GRIDFAILURE & MEGALOPHOBE: Toilet Ov Hell Premieres “Panic Day” Video; Tasukete Collaboration By Two New York Solo Acts Out Now On Nefarious Industries
Tasukete – the second collaborative album by New York experimental/solo outfits GRIDFAILURE and MEGALOPHOBE – was released through via Nefarious Industries in October, and now a new video for the album’s tweaked “Panic Day” has been premiered through Toilet Ov Hell.
MEGALOPHOBE describes “Panic Day” as, “An acoustic introduction to sustained anxiety. Floor toms beaten with abandon, obsessively repeated guitar loops, throat abusing imperatives to remain calm – what’s not calming about that? Recorded in the lounge at GRIDFAILURE‘s The Compound, with both vocal tracks added later on, we stripped away almost all of the big electronics and amplifiers present on most of our other songs in favor of the physicality of acoustic instruments and tension. ‘Will it be okay?’ Yeah, probably not.”

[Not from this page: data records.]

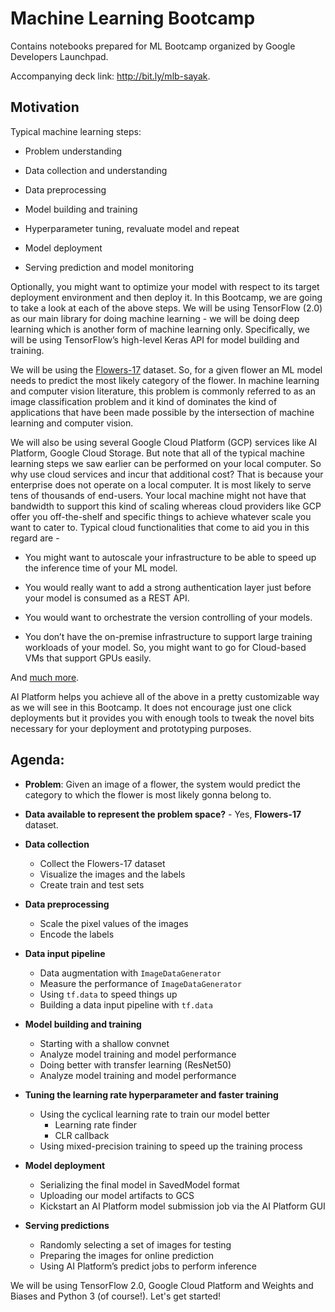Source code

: 
# Machine Learning Bootcamp

Contains notebooks prepared for ML Bootcamp organized by Google Developers Launchpad.

Accompanying deck link: http://bit.ly/mlb-sayak. 

## Motivation
Typical machine learning steps:

  

-   Problem understanding
    
-   Data collection and understanding
    
-   Data preprocessing
    
-   Model building and training
    
-   Hyperparameter tuning, revaluate model and repeat
    
-   Model deployment
    
-   Serving prediction and model monitoring
    

  

Optionally, you might want to optimize your model with respect to its target deployment environment and then deploy it. In this Bootcamp, we are going to take a look at each of the above steps. We will be using TensorFlow (2.0) as our main library for doing machine learning - we will be doing deep learning which is another form of machine learning only. Specifically, we will be using TensorFlow’s high-level Keras API for model building and training.

  

We will be using the [Flowers-17](http://www.robots.ox.ac.uk/~vgg/data/flowers/17/) dataset. So, for a given flower an ML model needs to predict the most likely category of the flower. In machine learning and computer vision literature, this problem is commonly referred to as an image classification problem and it kind of dominates the kind of applications that have been made possible by the intersection of machine learning and computer vision.

  

We will also be using several Google Cloud Platform (GCP) services like AI Platform, Google Cloud Storage. But note that all of the typical machine learning steps we saw earlier can be performed on your local computer. So why use cloud services and incur that additional cost? That is because your enterprise does not operate on a local computer. It is most likely to serve tens of thousands of end-users. Your local machine might not have that bandwidth to support this kind of scaling whereas cloud providers like GCP offer you off-the-shelf and specific things to achieve whatever scale you want to cater to. Typical cloud functionalities that come to aid you in this regard are -

  

-   You might want to autoscale your infrastructure to be able to speed up the inference time of your ML model.
    
-   You would really want to add a strong authentication layer just before your model is consumed as a REST API.
    
-   You would want to orchestrate the version controlling of your models.
    
-   You don’t have the on-premise infrastructure to support large training workloads of your model. So, you might want to go for Cloud-based VMs that support GPUs easily.

And [much more](https://cloud.google.com/blog/products/ai-machine-learning/how-to-serve-deep-learning-models-using-tensorflow-2-0-with-cloud-functions).

AI Platform helps you achieve all of the above in a pretty customizable way as we will see in this Bootcamp. It does not encourage just one click deployments but it provides you with enough tools to tweak the novel bits necessary for your deployment and prototyping purposes. 

## Agenda:

- **Problem**: Given an image of a flower, the system would predict the category to which the flower is most likely gonna belong to. 

- **Data available to represent the problem space?** - Yes, **Flowers-17** dataset. 

- **Data collection**
	- Collect the Flowers-17 dataset
	- Visualize the images and the labels
	- Create train and test sets

- **Data preprocessing**
	- Scale the pixel values of the images 
	- Encode the labels

- **Data input pipeline**
	- Data augmentation with `ImageDataGenerator`
	- Measure the performance of `ImageDataGenerator`
	- Using `tf.data` to speed things up
	- Building a data input pipeline with `tf.data`

- **Model building and training**
	- Starting with a shallow convnet
	- Analyze model training and model performance
	- Doing better with transfer learning (ResNet50)
	- Analyze model training and model performance

- **Tuning the learning rate hyperparameter and faster training**
	- Using the cyclical learning rate to train  our model better
		- Learning rate finder
		- CLR callback
	- Using mixed-precision training to speed up the training process

- **Model deployment**
	- Serializing the final model in SavedModel format
	- Uploading our model artifacts to GCS
	- Kickstart an AI Platform model submission job via the AI Platform GUI

- **Serving predictions**
	- Randomly selecting a set of images for testing
	- Preparing the images for online prediction
	- Using AI Platform’s predict jobs to perform inference

We will be using TensorFlow 2.0, Google Cloud Platform and Weights and Biases and Python 3 (of course!). Let's get started!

GRIDFAILURE exposes on the video for the song, “We shot this twice. We had initially filmed it on MEGALOPHOBE‘s Forked Audio’s roof in Bushwick in June, with an end-of-days 110-degree heat index. However, I apparently discarded or incinerated that footage, so we re-shot it one afternoon in October; I filmed clips on my way through the Bronx and Queens in to Ben’s joint in Brooklyn where we filmed most of this madness on the roof. Again.”
Toilet Ov Hell provides, “The mixture of electronics and acoustics blends both the traditional and experimental music worlds perfectly. The atmospheric tone of the song combined with the frantic video footage makes for a terrifyingly beautiful experience.”

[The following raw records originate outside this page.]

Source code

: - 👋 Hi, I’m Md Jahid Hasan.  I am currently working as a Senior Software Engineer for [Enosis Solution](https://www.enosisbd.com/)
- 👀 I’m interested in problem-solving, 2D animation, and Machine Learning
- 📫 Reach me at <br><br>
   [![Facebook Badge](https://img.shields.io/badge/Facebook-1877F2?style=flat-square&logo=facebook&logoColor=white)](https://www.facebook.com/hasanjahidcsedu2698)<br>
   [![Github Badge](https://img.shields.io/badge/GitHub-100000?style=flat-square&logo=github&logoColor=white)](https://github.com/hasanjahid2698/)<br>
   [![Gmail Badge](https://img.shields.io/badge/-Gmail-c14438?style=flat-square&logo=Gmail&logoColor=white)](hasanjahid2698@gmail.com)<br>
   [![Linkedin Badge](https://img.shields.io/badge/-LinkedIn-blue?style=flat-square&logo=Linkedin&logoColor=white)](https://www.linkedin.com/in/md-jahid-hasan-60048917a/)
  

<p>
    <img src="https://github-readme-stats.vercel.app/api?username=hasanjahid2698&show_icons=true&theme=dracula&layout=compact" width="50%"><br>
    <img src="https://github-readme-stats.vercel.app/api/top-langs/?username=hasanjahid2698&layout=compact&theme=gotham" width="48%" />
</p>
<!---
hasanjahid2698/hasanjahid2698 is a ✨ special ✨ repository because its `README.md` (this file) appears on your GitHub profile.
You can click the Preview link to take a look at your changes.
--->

See GRIDFAILURE and MEGALOPHOBE’s “Panic Day” video at Toilet Ov Hell RIGHT HERE.
Tasukete is out now through Nefarious Industries on all digital platforms and via eco-wallet CD, available at the label webshop HERE, at MEGALOPHOBE‘s Bandcamp HERE and GRIDFAILURE‘s Bandcamp HERE.
Levitt continues to join Brenner’s live lineup of GRIDFAILURE, with more being plotted for the fall months. MEGALOPHOBE and collaborative live sets for the Tasukete record will be organized in the weeks ahead.
GRIDFAILURE Live:
12/08/2018 TBA – w/ Zud, Black Mica
12/09/2018 Sun Tiki Studios – Portland, ME w/ Zud, Nuclear Bootz, Black Mica [info]
Tasukete began to take form not long after GRIDFAILURE and MEGALOPHOBE‘s first joint album,Dendritic, released in early 2017, the album title (Japanese for “help me”) ripped from the language lab in The Exorcist. Tasukete was performed, recorded, and mixed at GRIDFAILURE‘s The Compound in Rockland County and MEGALOPHOBE‘s Forked Audio in Brooklyn, and sees the two artists employing electric and acoustic guitars, bass, drums, keys, accordion, harmonica, and more, with a bombardment of vocal styles. Levitt’s brother Rob Levitt performs on several of the tracks, and the cover art was handled by Paul Tierman and David Brenner.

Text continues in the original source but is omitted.